- French: Le film de Justine
- Directed by: Jeanne Crépeau
- Written by: Jeanne Crépeau
- Produced by: Jeanne Crépeau
- Narrated by: Marie-Hélène Montpetit
- Cinematography: Sylvaine Dufaux Jeanne Crépeau Yves Bélanger
- Edited by: Richard Comeau
- Music by: Marc Pérusse
- Production company: Les films de l'autre
- Distributed by: Cinéma Libre
- Release date: 1989;
- Running time: 46 minutes
- Country: Canada
- Language: French

= Justine's Film =

Justine's Film (Le film de Justine) is a Canadian short drama film, directed by Jeanne Crépeau and released in 1989. The film stars Marie-Hélène Montpetit as Justine, a lesbian woman who is coping with the end of her relationship with a woman she loved, but who only saw Justine as a friend rather than a girlfriend.
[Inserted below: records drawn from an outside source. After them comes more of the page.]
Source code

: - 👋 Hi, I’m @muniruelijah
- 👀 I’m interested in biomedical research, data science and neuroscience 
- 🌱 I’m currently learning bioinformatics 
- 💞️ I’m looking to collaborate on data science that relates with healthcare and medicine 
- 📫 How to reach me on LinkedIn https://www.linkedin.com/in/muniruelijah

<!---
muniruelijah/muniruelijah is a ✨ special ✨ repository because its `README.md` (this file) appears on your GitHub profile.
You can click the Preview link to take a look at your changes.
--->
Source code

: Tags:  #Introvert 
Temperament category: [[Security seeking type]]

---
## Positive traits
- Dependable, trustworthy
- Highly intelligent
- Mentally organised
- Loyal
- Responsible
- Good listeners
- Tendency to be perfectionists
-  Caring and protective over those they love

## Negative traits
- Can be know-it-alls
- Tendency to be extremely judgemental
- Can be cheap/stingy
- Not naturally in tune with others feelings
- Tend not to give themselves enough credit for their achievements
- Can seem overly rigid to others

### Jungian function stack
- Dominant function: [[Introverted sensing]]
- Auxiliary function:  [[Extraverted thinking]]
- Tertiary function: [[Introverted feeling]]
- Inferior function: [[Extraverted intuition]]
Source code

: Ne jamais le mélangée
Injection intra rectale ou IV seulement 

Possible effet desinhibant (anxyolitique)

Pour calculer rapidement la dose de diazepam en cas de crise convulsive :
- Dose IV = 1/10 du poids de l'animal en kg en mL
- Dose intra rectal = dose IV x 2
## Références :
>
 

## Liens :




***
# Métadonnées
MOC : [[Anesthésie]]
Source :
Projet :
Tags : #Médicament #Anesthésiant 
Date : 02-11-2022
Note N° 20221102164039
The cast also includes Paula de Vasconcelos, Danielle Trépanier, Stephanie Morgenstern, Denise Ménard, Roc Lafortune, Léa-Marie Cantin, Stephen Craig, Josée Chaboillez, Charlotte Laurier, Denis Trudel, Ariane Lee, Stéphane Lestage, Gérard Soler, Benoît Pilon, Pol Turgeon, Vratislav Hadrava, Jean Turcotte, Isabelle Guilbault, Carole Faucher. The film is narrated entirely in voice-over, with no dialogue directly spoken by the characters.

The film screened at the 1989 Toronto International Film Festival, where it received an honourable mention from the Best Canadian Short Film award jury, and at the 1990 Yorkton Short Film and Video Festival, where it won awards for Best Experimental Film, Best Director and Best Musical Score.